CC: @janvlug
CC: @janvlug
@lxo @janvlug we have to still solve the reliability issue somehow, and also mass adoption.
How does Jami handle messages if the receipient is not online? This likely involves processing more data by peers.
Like I keep repeating, choice of a messaging platform is not just a personal unlike GNU/Linux or Libre Office, we need our contacts using the same platform as well.
So to provide the same usability, we need server and phone book integration.
(in groups, any peer that receives a message can pass it on to others later)
the need for others to share the same platform is somewhat artificial: we'd be better off with protocols that multiple different programs and platforms could use to exchange messages. but the centralizing 'app' mentality pushes us the wrong way. Email, XMPP and the Fediverse, for some examples, have different servers and different clients, and they all interoperate to some degree. now, maybe you consider the protocol as the platform.

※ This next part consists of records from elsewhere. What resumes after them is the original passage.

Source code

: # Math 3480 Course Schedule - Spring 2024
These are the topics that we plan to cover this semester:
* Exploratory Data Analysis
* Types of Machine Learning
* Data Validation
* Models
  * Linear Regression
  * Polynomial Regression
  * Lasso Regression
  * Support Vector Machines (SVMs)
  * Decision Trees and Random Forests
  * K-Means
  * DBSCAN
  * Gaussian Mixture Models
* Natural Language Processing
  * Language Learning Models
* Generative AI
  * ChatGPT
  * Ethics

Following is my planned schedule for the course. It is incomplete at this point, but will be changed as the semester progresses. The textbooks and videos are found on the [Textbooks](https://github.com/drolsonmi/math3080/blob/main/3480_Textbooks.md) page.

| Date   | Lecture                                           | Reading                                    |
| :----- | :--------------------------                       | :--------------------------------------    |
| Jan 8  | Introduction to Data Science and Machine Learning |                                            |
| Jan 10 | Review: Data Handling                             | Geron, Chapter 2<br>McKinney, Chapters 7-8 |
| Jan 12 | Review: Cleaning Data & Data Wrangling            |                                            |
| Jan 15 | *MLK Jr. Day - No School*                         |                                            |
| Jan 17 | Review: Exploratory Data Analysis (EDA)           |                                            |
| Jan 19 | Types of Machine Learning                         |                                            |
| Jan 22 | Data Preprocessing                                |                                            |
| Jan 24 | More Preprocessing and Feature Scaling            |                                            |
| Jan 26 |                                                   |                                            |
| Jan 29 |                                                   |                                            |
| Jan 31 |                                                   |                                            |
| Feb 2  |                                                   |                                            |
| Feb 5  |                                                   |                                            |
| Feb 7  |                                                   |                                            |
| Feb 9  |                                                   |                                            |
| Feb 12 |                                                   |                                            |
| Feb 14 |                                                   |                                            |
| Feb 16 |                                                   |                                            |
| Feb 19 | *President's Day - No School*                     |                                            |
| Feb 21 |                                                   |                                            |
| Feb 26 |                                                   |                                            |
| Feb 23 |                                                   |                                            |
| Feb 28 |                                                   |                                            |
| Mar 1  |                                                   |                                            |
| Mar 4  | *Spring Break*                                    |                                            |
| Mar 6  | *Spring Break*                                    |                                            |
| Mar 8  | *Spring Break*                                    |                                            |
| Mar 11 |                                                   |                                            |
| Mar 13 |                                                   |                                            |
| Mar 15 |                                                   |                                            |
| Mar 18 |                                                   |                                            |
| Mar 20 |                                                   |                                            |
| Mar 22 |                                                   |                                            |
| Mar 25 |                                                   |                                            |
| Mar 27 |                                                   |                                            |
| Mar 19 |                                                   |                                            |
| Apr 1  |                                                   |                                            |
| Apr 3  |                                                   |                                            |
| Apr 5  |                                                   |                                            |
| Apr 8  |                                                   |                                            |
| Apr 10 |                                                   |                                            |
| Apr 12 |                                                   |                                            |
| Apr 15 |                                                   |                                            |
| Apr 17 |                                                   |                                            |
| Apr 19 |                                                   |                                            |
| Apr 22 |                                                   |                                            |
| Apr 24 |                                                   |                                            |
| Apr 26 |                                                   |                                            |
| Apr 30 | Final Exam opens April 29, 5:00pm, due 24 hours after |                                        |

anyhow, GNU Jami would likely benefit from different applications, including TUI and CLI. GUIs are often inconvenient and constraining.
we don't need server, so we can't need server integration.
phone book? what phone?!? who needs anachronic phone numbers when we can have mnemonic nicknames (backed by crypto-strong hashes) that are not traceable to a tracking device?
CC: @janvlug
@lxo @janvlug I think this approach of a single solution will work for everyone does not help in mass adoption. And unlike GNU/Linux mass adoption is crucial for a messaging platform. If we blindly try the same strategy we use for GNU/Linux, without understanding the network effects and forced usage, we are not going to succeed. The challenges have changed and we can survive only if we adapt. I'm not saying we must use phone numbers, we should interopetate with people who want that.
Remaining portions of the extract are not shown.